CRÉDITO AMPLIADO PARA EXPORTADORES
Câmara aprova Medida Provisória que abre crédito de R$ 15 bilhões para o Plano Brasil Soberano
Aprovação na Câmara libera recursos para empresas afetadas por tarifas dos EUA e guerra no Oriente Médio. O texto segue para o Senado.
O plenário da Câmara dos Deputados aprovou, nesta quarta-feira, 02/07/2026, a Medida Provisória (MP) que autoriza a liberação de R$ 15 bilhões em linhas de crédito. A decisão visa amparar empresas exportadoras que enfrentam dificuldades em decorrência das tarifas impostas pelos Estados Unidos e da instabilidade gerada pelo conflito no Oriente Médio.
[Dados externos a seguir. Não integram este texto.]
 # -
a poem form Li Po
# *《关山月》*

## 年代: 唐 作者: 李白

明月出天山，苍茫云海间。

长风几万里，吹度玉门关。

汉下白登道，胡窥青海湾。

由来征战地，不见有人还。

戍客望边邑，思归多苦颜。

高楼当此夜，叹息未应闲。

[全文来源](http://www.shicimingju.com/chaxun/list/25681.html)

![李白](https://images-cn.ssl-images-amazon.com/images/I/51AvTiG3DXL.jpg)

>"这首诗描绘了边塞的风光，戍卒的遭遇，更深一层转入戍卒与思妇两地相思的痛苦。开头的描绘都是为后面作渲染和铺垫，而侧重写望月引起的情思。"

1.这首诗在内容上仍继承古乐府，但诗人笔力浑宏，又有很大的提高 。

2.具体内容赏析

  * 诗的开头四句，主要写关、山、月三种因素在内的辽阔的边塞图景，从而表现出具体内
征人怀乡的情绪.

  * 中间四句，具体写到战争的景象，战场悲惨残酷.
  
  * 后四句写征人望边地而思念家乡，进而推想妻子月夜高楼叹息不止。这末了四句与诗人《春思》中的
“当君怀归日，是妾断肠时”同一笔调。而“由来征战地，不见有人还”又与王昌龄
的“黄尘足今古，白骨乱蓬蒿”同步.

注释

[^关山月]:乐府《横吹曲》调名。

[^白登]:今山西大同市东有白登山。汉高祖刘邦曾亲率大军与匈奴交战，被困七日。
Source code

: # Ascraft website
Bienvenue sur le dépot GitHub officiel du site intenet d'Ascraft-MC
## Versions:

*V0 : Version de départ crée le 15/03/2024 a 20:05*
O montante integra o Plano Brasil Soberano e agora segue para apreciação do Senado Federal.
A iniciativa busca oferecer suporte a exportadores de produtos industriais e seus fornecedores, cujas operações foram impactadas pela flutuação de preços de insumos, causada tanto pelas tarifas norte-americanas quanto pela instabilidade geopolítica internacional.
Previamente, o texto foi validado por uma comissão mista. No colegiado, o senador Alan Rick (Republicanos-AC), relator da matéria, incluiu a agroindústria e a mineração entre os setores beneficiados. A proposta foi aprovada no plenário sem alterações em relação à versão do relator.
As novas linhas de crédito operam sob a égide do Plano Brasil Soberano, com gestão a cargo do BNDES (Banco Nacional de Desenvolvimento Econômico e Social).
Este programa foi concebido para impulsionar a competitividade das empresas nacionais, englobando o financiamento de capital de giro, a aquisição de máquinas e equipamentos (bens de capital), a expansão da capacidade produtiva e investimentos em inovação tecnológica ou adaptação de processos.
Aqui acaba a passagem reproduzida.